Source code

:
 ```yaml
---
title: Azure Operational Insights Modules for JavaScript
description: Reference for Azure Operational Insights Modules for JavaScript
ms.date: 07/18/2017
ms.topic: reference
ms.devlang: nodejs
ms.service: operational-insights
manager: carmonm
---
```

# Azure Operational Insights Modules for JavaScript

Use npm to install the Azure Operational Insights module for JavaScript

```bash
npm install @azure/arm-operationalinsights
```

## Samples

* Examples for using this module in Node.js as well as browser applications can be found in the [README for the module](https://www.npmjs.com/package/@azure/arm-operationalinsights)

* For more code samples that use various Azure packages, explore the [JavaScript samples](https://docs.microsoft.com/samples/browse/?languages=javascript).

....

▶ [Task item] Whenever the word "Modules" shows up in a line of the entries, list that line.

▶ [Result]
title: Azure Operational Insights Modules for JavaScript
description: Reference for Azure Operational Insights Modules for JavaScript
# Azure Operational Insights Modules for JavaScript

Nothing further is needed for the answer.